参加企業には参加学生の目的に沿うようにメンターという立ち位置でプロジェクトに参加してもらいます。コンテンツには「地方創生とは?」「地方創生の訴求ポイント」「北九州発の仕掛けとは?」「エリアの人口減を食い止める施策」等市の未来を考えるようなトピックを中心に、学生が持つ「地元へのアイデンティティ(次世代リーダーとしての自覚)」に火をつけるような仕掛けをしています。
プロジェクトを進めていくうちに、地元での就職に興味がなかった学生たちが、地元の企業に目を向けるようになります。参加者に「北九州市で働いてみようかな」という気持ちが芽生えるタイミングで、「OFA」専用の特別会社説明会やマッチングを実施する流れです。本来は大学3年生の3月が一般的な新卒就活の解禁ですが、「OFA」では3月までには内定を出している状況を作ります。
次世代のリーダーが地方の中小企業に集まる
ープロジェクトに参画する企業にはどのようなメリットがあると考えていますか?
山川代表 今まで知名度やリソース、採用費用で大手に叶わなかった中小企業に、新卒学生が採用できたり、中には次世代のリーダーと呼ばれる会社の幹部候補になる主体性を持つ意欲ある人材が集まるのは非常に大きなメリットだと感じています。
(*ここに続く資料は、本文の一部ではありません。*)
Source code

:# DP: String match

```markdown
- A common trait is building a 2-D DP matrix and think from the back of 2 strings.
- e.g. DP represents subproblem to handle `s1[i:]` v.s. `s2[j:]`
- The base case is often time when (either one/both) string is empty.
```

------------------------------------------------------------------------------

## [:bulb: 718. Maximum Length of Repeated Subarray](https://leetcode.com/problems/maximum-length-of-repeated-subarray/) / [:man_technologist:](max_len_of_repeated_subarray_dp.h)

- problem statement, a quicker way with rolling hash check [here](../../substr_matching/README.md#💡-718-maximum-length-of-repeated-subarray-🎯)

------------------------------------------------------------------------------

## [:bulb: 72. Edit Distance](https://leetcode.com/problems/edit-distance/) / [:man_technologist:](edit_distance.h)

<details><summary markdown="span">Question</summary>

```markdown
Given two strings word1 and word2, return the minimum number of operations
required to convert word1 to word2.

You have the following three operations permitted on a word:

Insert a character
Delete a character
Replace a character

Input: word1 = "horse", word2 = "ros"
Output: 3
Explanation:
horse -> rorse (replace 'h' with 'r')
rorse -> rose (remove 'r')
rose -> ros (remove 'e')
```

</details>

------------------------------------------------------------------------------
「OFA」には、大学の外に出て学びを得ようと行動する意欲が高い学生が集まって来るので、そういった素質を持った人材が採用できるモデルが確立されれば、地域社会にも中長期的にインパクトを与えられると思います。また「地域のヒーロー(次世代リーダー)=アンバサダー」という制度を設け、特に地域内で学生団体を運営している代表や求心力、発信力を持つ学生リーダーの方々には「OFAアンバサダー」として個別にお声がけし、学生向けのプロモーションや集客のお手伝いを一緒に行なっていただいております。
学生に対し、参加企業側もメンターとして学生の成長支援を推進によって、学生のうちから社会で役立つスキルが身に付くので、採用だけでなく、入社後の早い段階で即戦力として活躍できる人材が育つという育成も兼ねたプロジェクトになっているのも大きな利点です。
ー実際に参画した企業からはどんな声があがっていますか?
山川代表 採用マーケティングの新しい手法として非常に興味を持っていただいています。採用というフレームの中だけで戦うと、やはり人気企業に新卒者の目が向いてしまうので、「現状の厳しいマーケット環境を打破できるプロジェクトとして期待の高さを感じました」と言ったお声をいただきます。実際にプログラムに参加した企業様のお声として「目的意識を持って参加されていると感じられ、出会えたことに感謝したいと感じるような皆さんでした。」「学生と企業の意見を同時に聞けるので刺激的です!」というお声をいただいております。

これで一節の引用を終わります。